Collected data:
%%
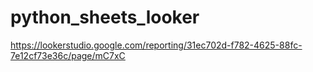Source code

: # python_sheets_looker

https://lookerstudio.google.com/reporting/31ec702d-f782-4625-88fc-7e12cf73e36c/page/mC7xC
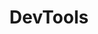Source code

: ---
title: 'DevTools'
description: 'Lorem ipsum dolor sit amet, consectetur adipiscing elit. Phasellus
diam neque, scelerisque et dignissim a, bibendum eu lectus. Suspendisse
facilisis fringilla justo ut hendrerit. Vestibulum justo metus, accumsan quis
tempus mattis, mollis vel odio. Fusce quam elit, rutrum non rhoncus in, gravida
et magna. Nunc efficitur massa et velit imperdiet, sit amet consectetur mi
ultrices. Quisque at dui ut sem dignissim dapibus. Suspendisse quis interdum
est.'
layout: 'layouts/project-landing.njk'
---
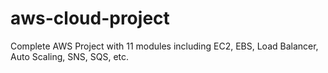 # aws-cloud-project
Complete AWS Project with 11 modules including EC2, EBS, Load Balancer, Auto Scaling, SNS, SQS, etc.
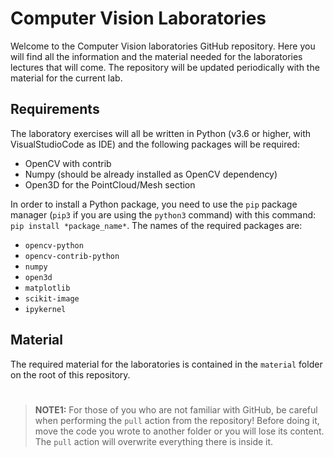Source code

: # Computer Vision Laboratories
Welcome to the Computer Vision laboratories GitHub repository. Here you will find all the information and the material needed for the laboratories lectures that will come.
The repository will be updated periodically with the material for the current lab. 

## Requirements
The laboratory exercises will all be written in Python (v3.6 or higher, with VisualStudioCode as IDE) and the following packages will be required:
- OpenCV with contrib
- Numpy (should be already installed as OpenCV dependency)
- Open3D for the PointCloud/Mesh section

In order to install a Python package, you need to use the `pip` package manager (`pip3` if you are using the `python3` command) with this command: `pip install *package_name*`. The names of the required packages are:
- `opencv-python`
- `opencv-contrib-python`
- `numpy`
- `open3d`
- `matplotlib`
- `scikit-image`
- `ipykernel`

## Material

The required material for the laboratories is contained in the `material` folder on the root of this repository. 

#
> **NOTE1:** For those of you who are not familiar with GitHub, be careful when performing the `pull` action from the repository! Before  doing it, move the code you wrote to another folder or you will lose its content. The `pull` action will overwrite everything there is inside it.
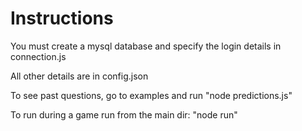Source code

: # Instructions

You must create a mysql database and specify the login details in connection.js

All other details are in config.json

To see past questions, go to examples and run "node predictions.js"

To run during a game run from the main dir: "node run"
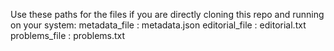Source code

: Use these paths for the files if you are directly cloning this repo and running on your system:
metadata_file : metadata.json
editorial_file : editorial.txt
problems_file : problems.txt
%%
%%
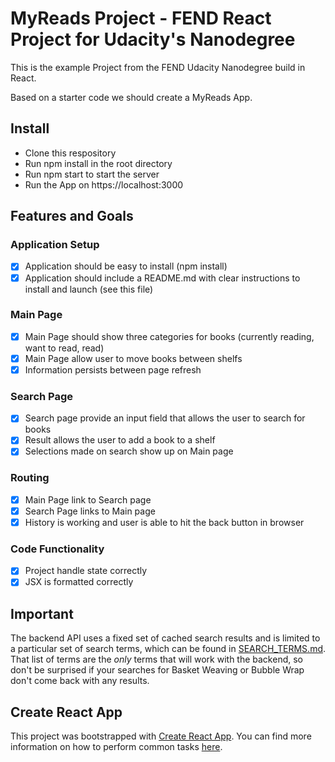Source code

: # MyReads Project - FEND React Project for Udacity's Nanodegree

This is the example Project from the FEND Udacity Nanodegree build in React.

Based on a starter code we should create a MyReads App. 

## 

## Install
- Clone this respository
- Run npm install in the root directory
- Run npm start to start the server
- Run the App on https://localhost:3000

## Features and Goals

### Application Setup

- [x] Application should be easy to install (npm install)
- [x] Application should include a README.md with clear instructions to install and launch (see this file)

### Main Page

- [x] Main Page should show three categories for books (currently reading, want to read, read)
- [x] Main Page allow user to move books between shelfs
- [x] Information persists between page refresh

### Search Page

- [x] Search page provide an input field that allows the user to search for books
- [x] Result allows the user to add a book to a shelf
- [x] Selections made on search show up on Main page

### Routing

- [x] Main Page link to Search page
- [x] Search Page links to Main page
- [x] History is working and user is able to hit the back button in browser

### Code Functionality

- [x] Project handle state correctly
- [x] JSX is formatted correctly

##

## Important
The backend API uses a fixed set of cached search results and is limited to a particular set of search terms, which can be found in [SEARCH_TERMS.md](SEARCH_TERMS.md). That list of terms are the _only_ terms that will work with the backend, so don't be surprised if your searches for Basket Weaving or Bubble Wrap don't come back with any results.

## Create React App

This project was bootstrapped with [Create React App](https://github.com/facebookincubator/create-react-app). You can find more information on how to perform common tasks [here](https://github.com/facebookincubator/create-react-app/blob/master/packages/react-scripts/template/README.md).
%%
_Exercise prompt_: All lines of the records containing "contrib" should be shown.

_Written response_:
- OpenCV with contrib
- `opencv-contrib-python`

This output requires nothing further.